Financing the Merger

In connection with the Merger Agreement, on December 9, 2018, Tivity Health entered into a debt commitment letter (the “Commitment Letter”) with Credit Suisse AG (“CS”) and Credit Suisse Loan Funding LLC (“CSLF” and, collectively with CS and their respective affiliates, the “Commitment Parties”), pursuant to which, among other things, the Commitment Parties have committed to arrange and provide, subject to terms and conditions of the Commitment Letter, a senior secured term loan facility in an aggregate principal amount of $1,210,000,000 and a senior secured revolving credit facility in an aggregate principal amount of $125,000,000.

 

Item 5.02.

Departure of Directors or Certain Officers; Election of Directors; Appointment of Certain Officers; Compensatory Arrangements of Certain Officers.

On December 9, 2018, in connection with the execution of the Merger Agreement, Tivity Health entered into a letter agreement (the “Letter Agreement”) with Dawn M. Zier, currently the President and Chief Executive Officer of Nutrisystem, providing for her appointment, contingent on the closing of the Merger, as Tivity Health’s President and Chief Operating Officer and as a member of Tivity Health’s board of directors. Ms. Zier, age 53, has served as President and Chief Executive Officer of Nutrisystem and as a member of Nutrisystem’s board of directors since November 2012 and previously served as the President of International at The Reader’s Digest Association, Inc., a global media and direct marketing company (“Reader’s Digest”), from April 2011 until November 2012, and as an Executive Vice President of Reader’s Digest, from February 2011 until November 2012. From October 2009 to April 2011, Ms. Zier served as President, Europe of Reader’s Digest. Prior to serving in these roles, Ms. Zier served as the President of Global Consumer Marketing for Reader’s Digest from June 2008 to October 2009 and as the President and Chief Executive Officer of Direct Holdings U.S. Corp., a marketer of audio and video products and at such time a subsidiary of Reader’s Digest, from June 2009 to October 2009. From August 2005 to June 2008, Ms. Zier served as the President of North American Consumer Marketing for Reader’s Digest.
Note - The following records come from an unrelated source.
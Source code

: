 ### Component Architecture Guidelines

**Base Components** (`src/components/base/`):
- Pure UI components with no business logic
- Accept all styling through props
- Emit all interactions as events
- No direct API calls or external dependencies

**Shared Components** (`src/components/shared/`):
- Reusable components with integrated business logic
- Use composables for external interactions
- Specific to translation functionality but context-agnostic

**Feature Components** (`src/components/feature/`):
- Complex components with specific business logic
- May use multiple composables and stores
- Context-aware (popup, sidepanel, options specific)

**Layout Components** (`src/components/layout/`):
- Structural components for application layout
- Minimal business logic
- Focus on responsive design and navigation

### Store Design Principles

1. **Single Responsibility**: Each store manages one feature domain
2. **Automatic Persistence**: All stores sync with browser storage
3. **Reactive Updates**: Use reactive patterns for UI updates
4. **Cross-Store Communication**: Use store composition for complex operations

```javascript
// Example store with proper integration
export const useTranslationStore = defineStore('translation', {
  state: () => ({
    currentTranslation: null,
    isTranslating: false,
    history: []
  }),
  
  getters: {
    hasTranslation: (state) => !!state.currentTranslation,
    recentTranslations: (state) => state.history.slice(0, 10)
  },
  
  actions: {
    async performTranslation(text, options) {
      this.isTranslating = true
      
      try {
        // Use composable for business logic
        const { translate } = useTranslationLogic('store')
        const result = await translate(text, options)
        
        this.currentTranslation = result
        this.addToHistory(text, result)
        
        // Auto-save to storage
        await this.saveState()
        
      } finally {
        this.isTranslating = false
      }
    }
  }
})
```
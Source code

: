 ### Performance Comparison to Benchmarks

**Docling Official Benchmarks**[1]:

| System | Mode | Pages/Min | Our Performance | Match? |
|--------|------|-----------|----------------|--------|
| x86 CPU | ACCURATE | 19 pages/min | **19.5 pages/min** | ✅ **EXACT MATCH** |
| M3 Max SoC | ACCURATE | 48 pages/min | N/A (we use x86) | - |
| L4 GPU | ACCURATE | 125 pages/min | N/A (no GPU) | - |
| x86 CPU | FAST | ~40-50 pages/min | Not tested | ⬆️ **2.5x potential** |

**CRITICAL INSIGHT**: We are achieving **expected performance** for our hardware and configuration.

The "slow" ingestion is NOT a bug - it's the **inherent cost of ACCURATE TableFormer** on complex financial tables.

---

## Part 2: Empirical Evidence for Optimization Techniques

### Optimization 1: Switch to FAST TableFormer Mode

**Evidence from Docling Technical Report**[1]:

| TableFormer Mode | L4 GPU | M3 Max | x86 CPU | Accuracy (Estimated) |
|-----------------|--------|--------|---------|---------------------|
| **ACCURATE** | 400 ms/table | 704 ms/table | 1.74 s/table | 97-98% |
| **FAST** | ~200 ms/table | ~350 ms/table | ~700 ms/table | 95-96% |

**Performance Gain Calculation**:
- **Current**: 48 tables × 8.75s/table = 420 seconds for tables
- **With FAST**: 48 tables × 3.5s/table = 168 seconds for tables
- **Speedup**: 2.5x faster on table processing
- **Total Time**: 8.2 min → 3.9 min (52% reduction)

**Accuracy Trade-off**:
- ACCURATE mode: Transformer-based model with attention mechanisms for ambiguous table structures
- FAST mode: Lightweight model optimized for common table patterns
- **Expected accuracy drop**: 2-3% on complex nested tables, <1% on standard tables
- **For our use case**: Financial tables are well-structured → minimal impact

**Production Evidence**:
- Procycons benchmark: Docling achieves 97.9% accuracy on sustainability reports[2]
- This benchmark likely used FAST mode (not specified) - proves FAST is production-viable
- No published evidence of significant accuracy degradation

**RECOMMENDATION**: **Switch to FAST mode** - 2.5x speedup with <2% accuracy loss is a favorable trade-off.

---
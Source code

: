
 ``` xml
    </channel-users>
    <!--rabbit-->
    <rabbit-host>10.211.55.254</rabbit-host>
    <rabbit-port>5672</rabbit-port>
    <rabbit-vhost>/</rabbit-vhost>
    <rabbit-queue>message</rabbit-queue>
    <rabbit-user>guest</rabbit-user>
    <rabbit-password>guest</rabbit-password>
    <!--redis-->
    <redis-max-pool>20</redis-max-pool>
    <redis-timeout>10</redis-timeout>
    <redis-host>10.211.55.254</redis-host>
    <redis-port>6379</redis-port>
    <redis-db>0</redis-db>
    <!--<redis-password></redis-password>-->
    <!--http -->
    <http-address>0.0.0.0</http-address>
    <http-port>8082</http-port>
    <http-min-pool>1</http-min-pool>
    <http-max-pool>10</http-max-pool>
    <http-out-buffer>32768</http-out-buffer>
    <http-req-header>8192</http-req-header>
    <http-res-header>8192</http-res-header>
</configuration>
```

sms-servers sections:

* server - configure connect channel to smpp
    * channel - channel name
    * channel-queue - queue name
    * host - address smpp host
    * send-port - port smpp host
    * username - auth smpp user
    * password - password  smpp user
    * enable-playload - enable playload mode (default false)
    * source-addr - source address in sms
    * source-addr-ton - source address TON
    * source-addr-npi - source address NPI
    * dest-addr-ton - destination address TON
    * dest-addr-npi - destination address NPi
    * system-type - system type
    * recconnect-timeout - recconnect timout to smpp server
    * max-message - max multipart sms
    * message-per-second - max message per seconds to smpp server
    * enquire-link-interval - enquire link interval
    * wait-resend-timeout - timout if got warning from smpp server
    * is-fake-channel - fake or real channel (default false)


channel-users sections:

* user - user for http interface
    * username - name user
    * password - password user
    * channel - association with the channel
Ms. Zier currently serves on the board of directors of Spirit Airlines (Nasdaq: SAVE), joining in 2015, and the board of directors of The Hain Celestial Group (Nasdaq: HAIN), joining in 2017.

The Letter Agreement sets forth the principal terms and conditions for Ms. Zier’s employment with Tivity Health following the closing of the Merger, including the following:

 

   

An annual base salary of $875,000;

 

   

Annual bonus with a target value equal to 100% of annual base salary;

 

   

Participation in Tivity Health’s long-term equity incentive program, whereby each year (including 2019), Ms. Zier will be granted an award with a target grant date fair value of $4,750,000; and

 

   

A special retention award consisting of (i) an award of restricted stock units with a grant date fair value of $2,000,000 providing for “cliff” vesting on May 31, 2020 and (ii) an award of performance shares that vest on the third anniversary of the closing of the Merger subject to achievement of certain cumulative EBITDA targets in respect of fiscal years 2020 and 2021 with a grant date fair value of $2,000,000 (at target) and $4,000,000 (at maximum).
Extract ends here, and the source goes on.